Company Funds Used for Personal Business
In addition to diverting customer-bound goods, the accused is also alleged to have used company funds to purchase products worth approximately ₹15 lakh. Police said these goods were not used for the firm’s business operations but were instead sold through the accused’s personal grocery store, resulting in unlawful personal gain.
Officials said the combined value of the diverted stock and misused funds has been assessed at ₹38.61 lakh, causing significant financial loss to the oil trader.
Discrepancies Detected During Account Reconciliation
The fraud came to light after the trader conducted a detailed reconciliation of accounts and inventory. During the process, substantial mismatches were found between stock records and actual deliveries. Several customers also reportedly confirmed that they had made payments but did not receive the full quantity of goods.
Following an internal inquiry, the role of the former employee allegedly emerged, prompting the trader to approach the police with a formal complaint.

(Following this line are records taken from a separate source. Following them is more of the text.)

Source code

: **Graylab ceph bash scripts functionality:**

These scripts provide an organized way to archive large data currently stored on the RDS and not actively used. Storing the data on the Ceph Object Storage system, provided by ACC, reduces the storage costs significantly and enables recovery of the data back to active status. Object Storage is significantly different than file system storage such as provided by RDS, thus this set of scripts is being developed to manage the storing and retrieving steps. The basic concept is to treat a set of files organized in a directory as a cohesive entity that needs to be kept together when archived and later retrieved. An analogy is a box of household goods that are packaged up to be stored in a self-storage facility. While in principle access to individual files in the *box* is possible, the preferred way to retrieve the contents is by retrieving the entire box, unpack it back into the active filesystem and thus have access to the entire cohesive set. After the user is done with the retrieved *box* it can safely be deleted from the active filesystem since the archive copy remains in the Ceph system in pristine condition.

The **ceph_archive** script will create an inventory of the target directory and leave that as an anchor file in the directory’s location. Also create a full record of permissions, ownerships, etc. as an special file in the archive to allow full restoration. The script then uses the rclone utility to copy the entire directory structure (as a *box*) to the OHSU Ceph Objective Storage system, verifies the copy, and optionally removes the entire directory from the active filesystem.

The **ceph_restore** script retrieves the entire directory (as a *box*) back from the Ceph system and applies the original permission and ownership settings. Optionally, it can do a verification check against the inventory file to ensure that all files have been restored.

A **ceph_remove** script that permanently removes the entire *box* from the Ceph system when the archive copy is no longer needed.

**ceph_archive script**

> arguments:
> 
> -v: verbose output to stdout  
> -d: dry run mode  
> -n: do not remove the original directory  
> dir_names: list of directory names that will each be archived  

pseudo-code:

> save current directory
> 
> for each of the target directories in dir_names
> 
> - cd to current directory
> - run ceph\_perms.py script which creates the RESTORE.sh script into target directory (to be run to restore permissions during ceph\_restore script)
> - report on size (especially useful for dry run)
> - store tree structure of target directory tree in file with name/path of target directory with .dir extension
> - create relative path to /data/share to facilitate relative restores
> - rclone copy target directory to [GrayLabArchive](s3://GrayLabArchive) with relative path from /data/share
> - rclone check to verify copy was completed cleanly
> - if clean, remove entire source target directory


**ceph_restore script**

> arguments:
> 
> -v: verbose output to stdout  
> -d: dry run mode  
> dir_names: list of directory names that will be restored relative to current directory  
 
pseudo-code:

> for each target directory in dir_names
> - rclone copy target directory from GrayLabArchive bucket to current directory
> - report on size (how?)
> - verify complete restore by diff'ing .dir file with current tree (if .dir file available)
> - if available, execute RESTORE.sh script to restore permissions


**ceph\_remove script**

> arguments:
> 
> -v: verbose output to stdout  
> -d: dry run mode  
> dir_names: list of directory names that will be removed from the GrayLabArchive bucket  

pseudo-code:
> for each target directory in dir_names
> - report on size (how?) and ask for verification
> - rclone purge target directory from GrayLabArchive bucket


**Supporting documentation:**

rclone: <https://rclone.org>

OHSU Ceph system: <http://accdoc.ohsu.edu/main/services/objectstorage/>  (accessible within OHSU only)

Case Registered Under BNS Provisions
Based on the complaint, the police have registered a First Information Report (FIR) under Section 316(2) (criminal breach of trust) and Section 318(4) (cheating) of the Bharatiya Nyaya Sanhita (BNS).
The accused has not been arrested so far. Police officials said a decision regarding arrest will be taken after further examination of evidence and statements.
Probe Focuses on Financial Records and Stock Movement
Police said they are scrutinising the company’s financial records, bank transactions, stock movement registers and customer-related documents. Preliminary findings suggest substance in the allegations, though a detailed investigation is underway to establish the full scope of the fraud and trace the flow of funds.
Investigators are also examining whether the accused acted alone or if any other individuals were involved in facilitating or concealing the alleged misappropriation.
Police officials said further legal action will be taken based on the outcome of the investigation. The case is being viewed as a serious instance of internal breach of trust, highlighting how prolonged misuse of authority within a company can result in substantial financial damage.